━━━ PROVIDED DATA ━━━

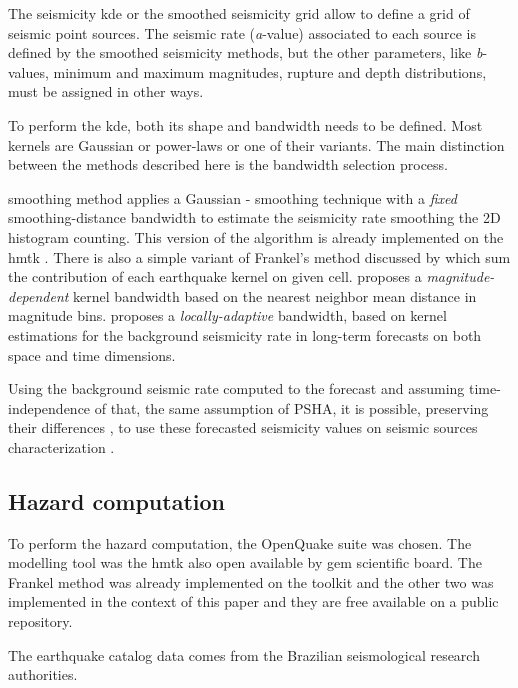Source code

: \documentclass[grl]{agutex}
\begin{document}
\begin{article}
The seismicity \gls{kde} or the smoothed seismicity grid allow to define a grid of seismic point sources. The seismic rate (\emph{a}-value) associated to each source is defined by the smoothed seismicity methods, but the other parameters, like \emph{b}-values, minimum and maximum magnitudes, rupture and depth distributions, must be assigned in other ways.

To perform the \gls{kde}, both its shape and bandwidth needs to be defined. Most kernels are Gaussian or power-laws or one of their variants. The main distinction between the methods described here is the bandwidth selection process.

\citet{frankel_1995} smoothing method applies a Gaussian \citet{nadaraya_1964}-\citet{watson_1964} smoothing technique with a \emph{fixed} smoothing-distance bandwidth to estimate the seismicity rate smoothing the 2D histogram counting. This version of the algorithm is already implemented on the \gls{hmtk} \citep{weatherill_2012, weatherill_2014_1}. There is also a simple variant of Frankel's method discussed by \citet{zechar_jordan_2010} which sum the contribution of each earthquake kernel on given cell. \citet{woo_1996} proposes a \emph{magnitude-dependent} kernel bandwidth based on the nearest neighbor mean distance in magnitude bins. \citet{helmstetter_2012} proposes a \emph{locally-adaptive} bandwidth, based on kernel estimations for the background seismicity rate in long-term forecasts on both space and time dimensions.

Using the background seismic rate computed to the forecast and assuming time-independence of that, the same assumption of PSHA, it is possible, preserving their differences \citep{marzocchi_2011}, to use these forecasted seismicity values on seismic sources characterization \citep{weatherill_pagani_2014}. 


\subsection{Hazard computation}

To perform the hazard computation, the OpenQuake suite \citep{pagani_2014} was chosen. The modelling tool was the \gls{hmtk} also open available by \gls{gem} scientific board. The Frankel method was already implemented on the toolkit and the other two was implemented in the context of this paper and they are free available on a public repository.

The earthquake catalog data comes from the Brazilian seismological research authorities.



\end{article}
\end{document}
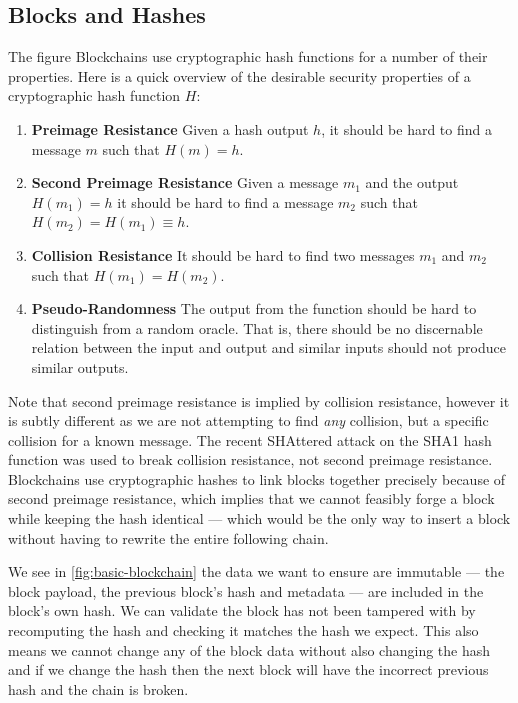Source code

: \subsection{Blocks and Hashes}
\label{ch:blockchain:structure:basics}

The figure Blockchains use cryptographic hash functions for a number of their properties. Here is a quick overview of the desirable security properties of a cryptographic hash function $H$:


\begin{enumerate}
    \item \textbf{Preimage Resistance} Given a hash output $h$, it should be hard to find a message $m$ such that $H(m) = h$.
    \item \textbf{Second Preimage Resistance} Given a message $m_1$ and the output $H(m_1) = h$ it should be hard to find a message $m_2$ such that $H(m_2) = H(m_1) \equiv h$.
    \item \textbf{Collision Resistance} It should be hard to find two messages $m_1$ and $m_2$ such that $H(m_1) = H(m_2)$.
    \item \textbf{Pseudo-Randomness} The output from the function should be hard to distinguish from a random oracle. That is, there should be no discernable relation between the input and output and similar inputs should not produce similar outputs.
\end{enumerate}

Note that second preimage resistance is implied by collision resistance, however it is subtly different as we are not attempting to find \emph{any} collision, but a specific collision for a known message. The recent SHAttered \cite{stevensFirstCollisionFull2017} attack on the SHA1 hash function was used to break collision resistance, not second preimage resistance. Blockchains use cryptographic hashes to link blocks together precisely because of second preimage resistance, which implies that we cannot feasibly forge a block while keeping the hash identical --- which would be the only way to insert a block without having to rewrite the entire following chain.

We see in \autoref{fig:basic-blockchain} the data we want to ensure are immutable --- the block payload, the previous block's hash and metadata --- are included in the block's own hash.  We can validate the block has not been tampered with by recomputing the hash and checking it matches the hash we expect. This also means we cannot change any of the block data without also changing the hash and if we change the hash then the next block will have the incorrect previous hash and the chain is broken.

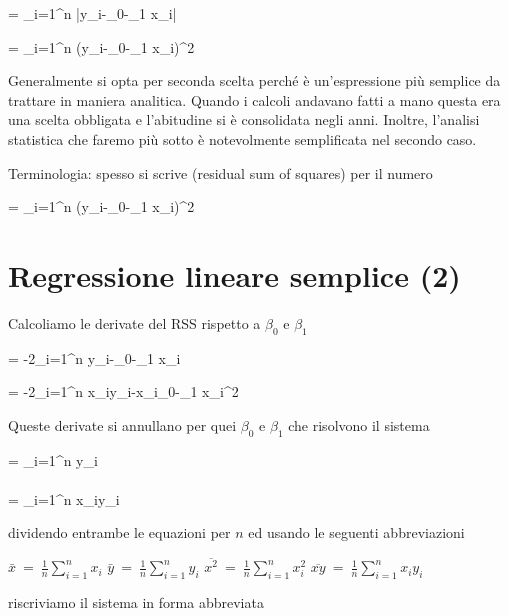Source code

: \documentclass[11pt,openany]{book}
\def\emph#1{\textcolor{blue}{\textbf{\boldmath #1}}}
\renewcommand*{\emph}[1]{%
   \smash{\tikz[baseline]\node[rectangle, fill=teal!25, rounded corners, inner xsep=0.5ex, inner ysep=0.2ex, anchor=base, minimum height = 2.7ex]{#1};}}
\begin{document}
{=}
{\sum_{i=1}^n |y_i-\beta_0-\beta_1 x_i|}

{=}
{\sum_{i=1}^n (y_i-\beta_0-\beta_1 x_i)^2}

Generalmente si opta per seconda scelta perché è un'espressione più semplice da trattare in maniera analitica. Quando i calcoli andavano fatti a mano questa era una scelta obbligata e l'abitudine si è consolidata negli anni. Inoltre, l'analisi statistica che faremo più sotto è notevolmente semplificata nel secondo caso.


Terminologia: spesso si scrive \emph{RSS\/} (residual sum of squares) per il numero

{=}
{\sum_{i=1}^n (y_i-\beta_0-\beta_1 x_i)^2}
 
\clearpage\section{Regressione lineare semplice (2)}
\label{regressione_lineare2}

Calcoliamo le derivate del RSS rispetto a $\beta_0$ e $\beta_1$

{=}
{-2\sum_{i=1}^n y_i-\beta_0-\beta_1 x_i}

{=}
{-2\sum_{i=1}^n x_iy_i-x_i\beta_0-\beta_1 x_i^2}


Queste derivate si annullano per quei $\beta_0$ e $\beta_1$ che risolvono il sistema

{=}
{\sum_{i=1}^n y_i}
\\
\\
{=}
{\sum_{i=1}^n x_iy_i}

dividendo entrambe le equazioni per $n$ ed usando le seguenti abbreviazioni

$\displaystyle\bar x\ =\ \frac1n\sum_{i=1}^n x_i$
\hfill
$\displaystyle\bar y\ =\ \frac1n\sum_{i=1}^n y_i$
\hfill
$\displaystyle\overline{x^2}\ =\ \frac1n\sum_{i=1}^n x_i^2$
\hfill
$\displaystyle\overline{xy}\ =\ \frac1n\sum_{i=1}^n x_iy_i$

riscriviamo il sistema in forma abbreviata
\end{document}
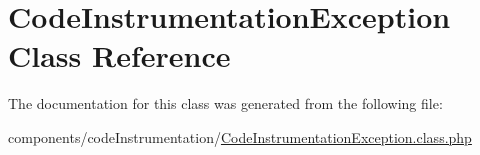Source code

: \hypertarget{class_code_instrumentation_exception}{
\section{CodeInstrumentationException Class Reference}
\label{class_code_instrumentation_exception}
}


The documentation for this class was generated from the following file:\begin{CompactItemize}
\item 
components/codeInstrumentation/\hyperlink{_code_instrumentation_exception_8class_8php}{CodeInstrumentationException.class.php}\end{CompactItemize}
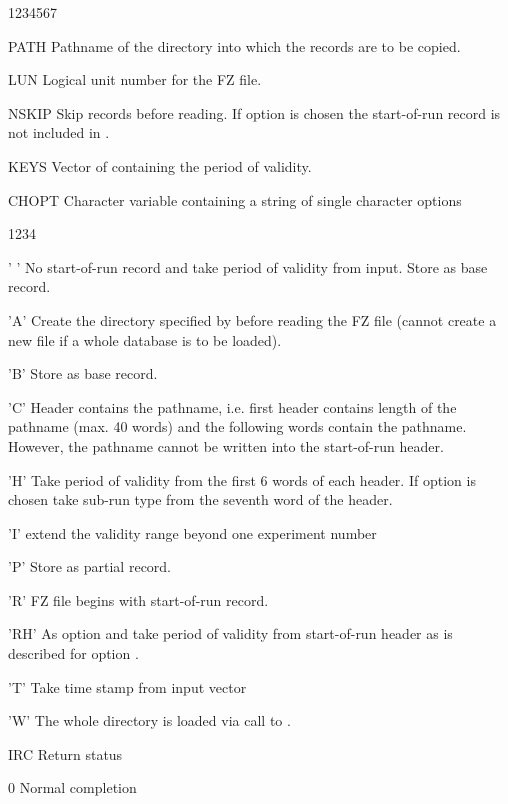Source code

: \begin{DLtt}{1234567}
\item[PATH]Pathname of the directory into which the records are
  to be copied.
\item[LUN]Logical unit number for the FZ file.
\item[NSKIP]Skip  records before reading.
  If option  is chosen the
  start-of-run record is not included in .
\item[KEYS]Vector of  containing the period of validity.
\item[CHOPT]Character variable containing a string of single character options
  \begin{DLtt}{1234}
    \item[' ']No start-of-run record and take period
      of validity from input. Store as base record.
    \item['A']Create the directory specified by  before
      reading the FZ file (cannot create a new file
      if a whole database is to be loaded).
    \item['B']Store as base record.
    \item['C']Header contains the pathname, i.e. first header
      contains length of the pathname (max. 40 words)
      and the following words contain the pathname.
      However, the pathname cannot be written into the start-of-run header.
    \item['H']Take period of validity from the first 6 words of each header.
      If option  is chosen take
      sub-run type from the seventh word of the header.
    \item['I']extend the validity range beyond one experiment number
    \item['P']Store as partial record.
    \item['R']FZ file begins with start-of-run record.
    \item['RH']As option  and take period of validity from
      start-of-run header as is described for option .
    \item['T']Take time stamp from input  vector
    \item['W']The whole directory is loaded via call to .
  \end{DLtt}
\item[IRC]Return status
  \begin{DLtt}{12}
    \item[0]Normal completion
  \end{DLtt}
\end{DLtt}

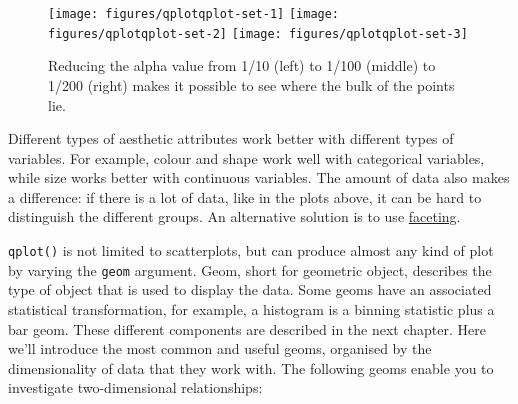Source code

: \begin{Shaded}
\begin{Highlighting}[]
  \NormalTok{(}\NormalTok{/}\NormalTok{))}
  \NormalTok{(}\NormalTok{/}\NormalTok{))}
  \NormalTok{(}\NormalTok{/}\NormalTok{))}
\end{Highlighting}
\end{Shaded}

\begin{figure}
\texttt{[image: figures/qplotqplot-set-1]} \texttt{[image: figures/qplotqplot-set-2]} \texttt{[image: figures/qplotqplot-set-3]} \caption{Reducing the alpha value from 1/10 (left) to 1/100 (middle) to 1/200 (right) makes it possible to see where the bulk of the points lie.\label{fig:qplot-set}}
\end{figure}

Different types of aesthetic attributes work better with different types
of variables. For example, colour and shape work well with categorical
variables, while size works better with continuous variables. The amount
of data also makes a difference: if there is a lot of data, like in the
plots above, it can be hard to distinguish the different groups. An
alternative solution is to use \hyperref[sec:qplot-faceting]{faceting}.


\texttt{qplot()} is not limited to scatterplots, but can produce almost
any kind of plot by varying the \texttt{geom} argument. Geom, short for
geometric object, describes the type of object that is used to display
the data. Some geoms have an associated statistical transformation, for
example, a histogram is a binning statistic plus a bar geom. These
different components are described in the next chapter. Here we'll
introduce the most common and useful geoms, organised by the
dimensionality of data that they work with. The following geoms enable
you to investigate two-dimensional relationships:

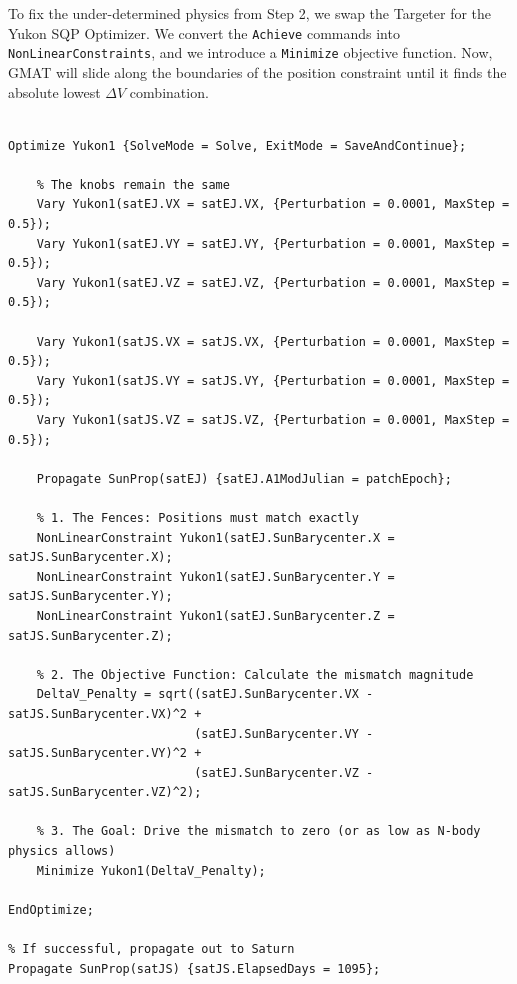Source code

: \documentclass[11pt, letterpaper]{article}
\begin{document}
To fix the under-determined physics from Step 2, we swap the Targeter for the Yukon SQP Optimizer. We convert the \texttt{Achieve} commands into \texttt{NonLinearConstraints}, and we introduce a \texttt{Minimize} objective function. Now, GMAT will slide along the boundaries of the position constraint until it finds the absolute lowest $\Delta V$ combination.

\begin{lstlisting}[caption=Mission Sequence: Yukon Optimizer]
% (Replace the Target block with this Optimize block)

Optimize Yukon1 {SolveMode = Solve, ExitMode = SaveAndContinue};
    
    % The knobs remain the same
    Vary Yukon1(satEJ.VX = satEJ.VX, {Perturbation = 0.0001, MaxStep = 0.5});
    Vary Yukon1(satEJ.VY = satEJ.VY, {Perturbation = 0.0001, MaxStep = 0.5});
    Vary Yukon1(satEJ.VZ = satEJ.VZ, {Perturbation = 0.0001, MaxStep = 0.5});
    
    Vary Yukon1(satJS.VX = satJS.VX, {Perturbation = 0.0001, MaxStep = 0.5});
    Vary Yukon1(satJS.VY = satJS.VY, {Perturbation = 0.0001, MaxStep = 0.5});
    Vary Yukon1(satJS.VZ = satJS.VZ, {Perturbation = 0.0001, MaxStep = 0.5});

    Propagate SunProp(satEJ) {satEJ.A1ModJulian = patchEpoch};

    % 1. The Fences: Positions must match exactly
    NonLinearConstraint Yukon1(satEJ.SunBarycenter.X = satJS.SunBarycenter.X);
    NonLinearConstraint Yukon1(satEJ.SunBarycenter.Y = satJS.SunBarycenter.Y);
    NonLinearConstraint Yukon1(satEJ.SunBarycenter.Z = satJS.SunBarycenter.Z);

    % 2. The Objective Function: Calculate the mismatch magnitude
    DeltaV_Penalty = sqrt((satEJ.SunBarycenter.VX - satJS.SunBarycenter.VX)^2 + 
                          (satEJ.SunBarycenter.VY - satJS.SunBarycenter.VY)^2 + 
                          (satEJ.SunBarycenter.VZ - satJS.SunBarycenter.VZ)^2);

    % 3. The Goal: Drive the mismatch to zero (or as low as N-body physics allows)
    Minimize Yukon1(DeltaV_Penalty);

EndOptimize;

% If successful, propagate out to Saturn
Propagate SunProp(satJS) {satJS.ElapsedDays = 1095};
\end{lstlisting}
\end{document}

━━━

THE TASK: Report each line in the data above that holds the word "period" by copying it.

ANSWER TO THIS PROBLEM:
\item[KEYS]Vector of  containing the period of validity.
    \item[' ']No start-of-run record and take period
    \item['H']Take period of validity from the first 6 words of each header.
    \item['RH']As option  and take period of validity from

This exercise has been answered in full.